■ Required action
Please set down, unchanged, the line containing "Adds common functions" and all the lines that follow it until the data below ends.

■ Stored records
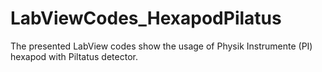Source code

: # LabViewCodes_HexapodPilatus
The presented LabView codes show the usage of Physik Instrumente (PI) hexapod with Piltatus detector. 
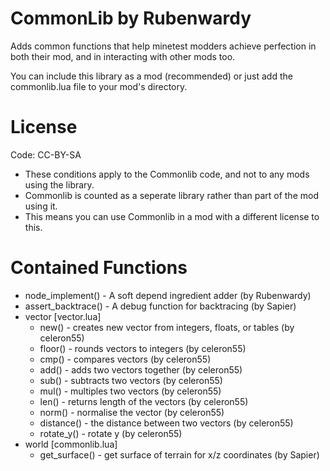 CommonLib by Rubenwardy
=======================

Adds common functions that help minetest modders achieve perfection in both their mod, and in interacting with other mods too.

You can include this library as a mod (recommended) or just add the commonlib.lua file to your mod's directory.

License
=======

Code: CC-BY-SA

* These conditions apply to the Commonlib code, and not to any mods using the library.
* Commonlib is counted as a seperate library rather than part of the mod using it.
* This means you can use Commonlib in a mod with a different license to this.

Contained Functions
===================

* node_implement() - A soft depend ingredient adder (by Rubenwardy)
* assert_backtrace() - A debug function for backtracing (by Sapier)
* vector [vector.lua]
	* new() - creates new vector from integers, floats, or tables (by celeron55)
	* floor() - rounds vectors to integers (by celeron55)
	* cmp() - compares vectors (by celeron55)
	* add() - adds two vectors together (by celeron55)
	* sub() - subtracts two vectors (by celeron55)
	* mul() - multiples two vectors (by celeron55)
	* len() - returns length of the vectors (by celeron55)
	* norm() - normalise the vector (by celeron55)
	* distance() - the distance between two vectors (by celeron55)
	* rotate_y() - rotate y (by celeron55)
* world  [commonlib.lua]
	* get_surface() - get surface of terrain for x/z coordinates (by Sapier)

■ Response box
Adds common functions that help minetest modders achieve perfection in both their mod, and in interacting with other mods too.

You can include this library as a mod (recommended) or just add the commonlib.lua file to your mod's directory.

License
=======

Code: CC-BY-SA

* These conditions apply to the Commonlib code, and not to any mods using the library.
* Commonlib is counted as a seperate library rather than part of the mod using it.
* This means you can use Commonlib in a mod with a different license to this.

Contained Functions
===================

* node_implement() - A soft depend ingredient adder (by Rubenwardy)
* assert_backtrace() - A debug function for backtracing (by Sapier)
* vector [vector.lua]
	* new() - creates new vector from integers, floats, or tables (by celeron55)
	* floor() - rounds vectors to integers (by celeron55)
	* cmp() - compares vectors (by celeron55)
	* add() - adds two vectors together (by celeron55)
	* sub() - subtracts two vectors (by celeron55)
	* mul() - multiples two vectors (by celeron55)
	* len() - returns length of the vectors (by celeron55)
	* norm() - normalise the vector (by celeron55)
	* distance() - the distance between two vectors (by celeron55)
	* rotate_y() - rotate y (by celeron55)
* world  [commonlib.lua]
	* get_surface() - get surface of terrain for x/z coordinates (by Sapier)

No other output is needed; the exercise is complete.